Here's a vectorial approach that will work in $\mathbb R^3$ for any pair of quadrilaterals that are not even co-planar. Let the vertices of each quad be represented by $x-$, $y-$, and $z-$ coordinates such that the position vectors at these points are
$$
\vec{P_{01}} = [x_{01},y_{01},z_{01}] ,\hspace 0.25 cm
\vec{P_{02}} = [x_{02},y_{02},z_{02}] ,\hspace 0.25 cm
\vec{P_{03}} = [x_{03},y_{03},z_{03}] ,\hspace 0.25 cm
\vec{P_{04}} = [x_{04},y_{04},z_{04}]
$$
for the first quadrilateral (index $0$), and likewise for the second quadrilateral (index 1)
$$
\vec{P_{11}} = [x_{11},y_{11},z_{11}] ,\hspace 0.25 cm
\vec{P_{12}} = [x_{12},y_{12},z_{12}] ,\hspace 0.25 cm
\vec{P_{13}} =[x_{13},y_{13},z_{13}] ,\hspace 0.25 cm
\vec{P_{14}} = [x_{14},y_{14},z_{14}]
$$
The position vector at any given point within the first quadrilateral (index $0$) can be represented by the bilinear parametrisation
$$
\vec{P_{0}} =\vec{A_{0}}+\vec{B_{0}}\xi +\vec{C_{0}}\eta+\vec{D_{0}}\xi\eta
$$
where
$$
\vec{A_{0}}=\vec{P_{01}}\\
\vec{B_{0}}=\vec{P_{02}}-\vec{P_{01}}\\
\vec{C_{0}}=\vec{P_{03}}-\vec{P_{01}}\\
\vec{D_{0}}=\vec{P_{04}}-\vec{P_{02}}-\vec{P_{03}}+\vec{P_{01}}\\
$$
The objective is to find the normalised $\xi$ and $\eta$ coordinates corresponding to this point. This is achieved by first defining two vectors $\vec u$ orthogonal to $\vec{D_{0}}$ and $\vec v$ orthogonal to $\vec{C_{0}}$ as follows
$$
\vec u=[\vec{D_{0}} \times \vec{C_{0}}] \times\vec{D_{0}}
$$
and
$$
\vec v=[\vec{D_{0}} \times \vec{C_{0}}] \times\vec{C_{0}}
$$
The inner products of the position vector $\vec{P_{0}}$ with $\vec u$ and $\vec v$ yield the following set of equations for $\xi$ and $\eta$
$$
a=b\xi+c\eta\hspace 2 cm \text{[EQ. 1]}\\
f=g\xi+h\xi\eta\hspace 2 cm \text{[EQ. 2]}
$$
where
$$
a=(\vec{P_{0}}-\vec{A_{0}})\cdot \vec u\\
b=\vec{B_{0}}\cdot \vec u\\
c=\vec{C_{0}}\cdot \vec u
$$
and
$$
f=(\vec{P_{0}}-\vec{A_{0}})\cdot \vec v\\
g=\vec{B_{0}}\cdot \vec v\\
h=\vec{D_{0}}\cdot \vec v
$$
From EQ. 1, we have
$$
\eta=\frac{a-b\xi}{c}\hspace 2 cm \text{[EQ. 3]}
$$
Substituting EQ. 3 in EQ. 2 yields a quadratic in $\xi$ and only the root lying in the interval $[0,1]$ is relevant. Once this root is calculated, $\eta$ can be calculated from Eq. 3.
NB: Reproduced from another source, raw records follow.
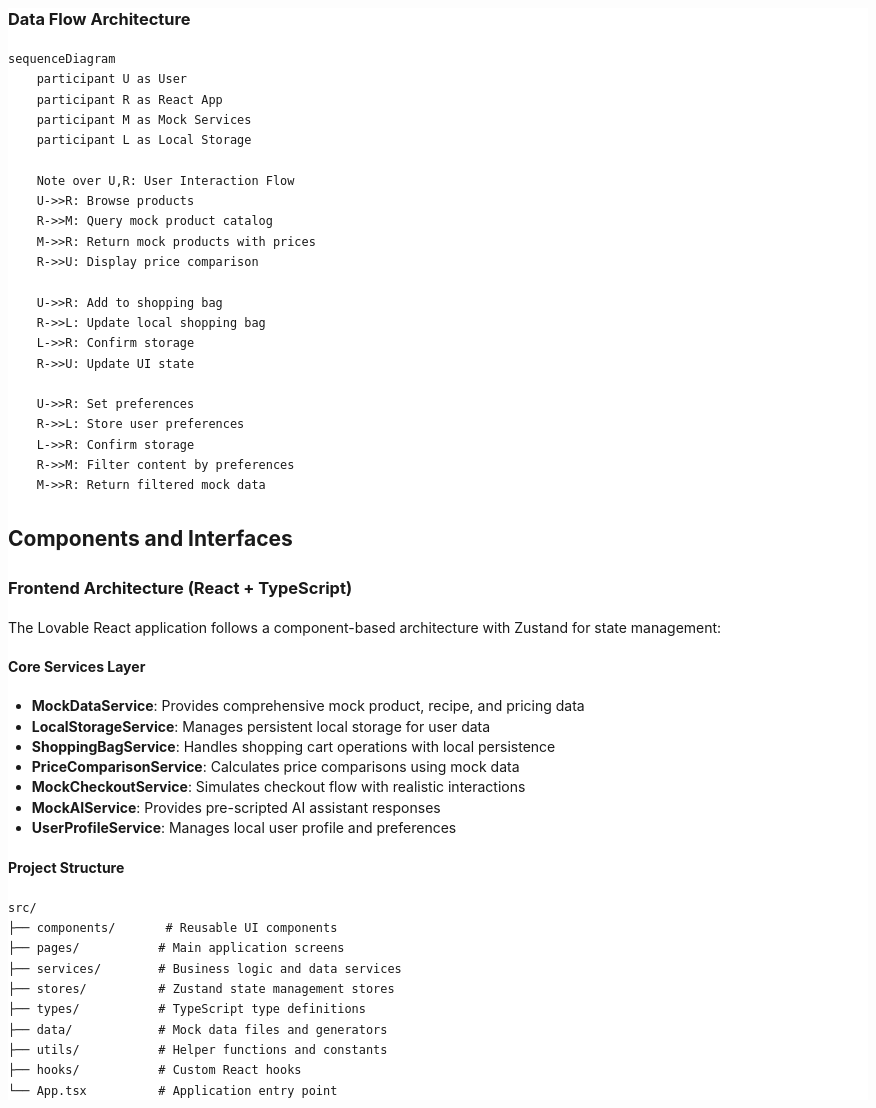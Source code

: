 ### Data Flow Architecture

```mermaid
sequenceDiagram
    participant U as User
    participant R as React App
    participant M as Mock Services
    participant L as Local Storage
    
    Note over U,R: User Interaction Flow
    U->>R: Browse products
    R->>M: Query mock product catalog
    M->>R: Return mock products with prices
    R->>U: Display price comparison
    
    U->>R: Add to shopping bag
    R->>L: Update local shopping bag
    L->>R: Confirm storage
    R->>U: Update UI state
    
    U->>R: Set preferences
    R->>L: Store user preferences
    L->>R: Confirm storage
    R->>M: Filter content by preferences
    M->>R: Return filtered mock data
```

## Components and Interfaces

### Frontend Architecture (React + TypeScript)

The Lovable React application follows a component-based architecture with Zustand for state management:

#### Core Services Layer
- **MockDataService**: Provides comprehensive mock product, recipe, and pricing data
- **LocalStorageService**: Manages persistent local storage for user data
- **ShoppingBagService**: Handles shopping cart operations with local persistence
- **PriceComparisonService**: Calculates price comparisons using mock data
- **MockCheckoutService**: Simulates checkout flow with realistic interactions
- **MockAIService**: Provides pre-scripted AI assistant responses
- **UserProfileService**: Manages local user profile and preferences

#### Project Structure
```
src/
├── components/       # Reusable UI components
├── pages/           # Main application screens
├── services/        # Business logic and data services
├── stores/          # Zustand state management stores
├── types/           # TypeScript type definitions
├── data/            # Mock data files and generators
├── utils/           # Helper functions and constants
├── hooks/           # Custom React hooks
└── App.tsx          # Application entry point
```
The corresponding point $\vec{P_{1}}$ in the second quadrilateral (with index 1) can now be evaluated as
$$
\vec{P_{1}} =\vec{A_{1}}+\vec{B_{1}}\xi +\vec{C_{1}}\eta+\vec{D_{1}}\xi\eta
$$
where
$$
\vec{A_{1}}=\vec{P_{11}}\\
\vec{B_{1}}=\vec{P_{12}}-\vec{P_{11}}\\
\vec{C_{1}}=\vec{P_{13}}-\vec{P_{11}}\\
\vec{D_{1}}=\vec{P_{14}}-\vec{P_{12}}-\vec{P_{13}}+\vec{P_{11}}\\
$$
If the first quadrilateral (index $0$) is a rectangle, then $\vec D_0$ (and hence $\vec u$ and $\vec v$) will be the null vector. In this case, set $\vec u=\vec B_0$ and $\vec v=\vec C_0$ whereupon EQs. 1 and 2 will be replaced by a set of simultaneous linear equations in $\xi$ and $\eta$.
Hope this helps.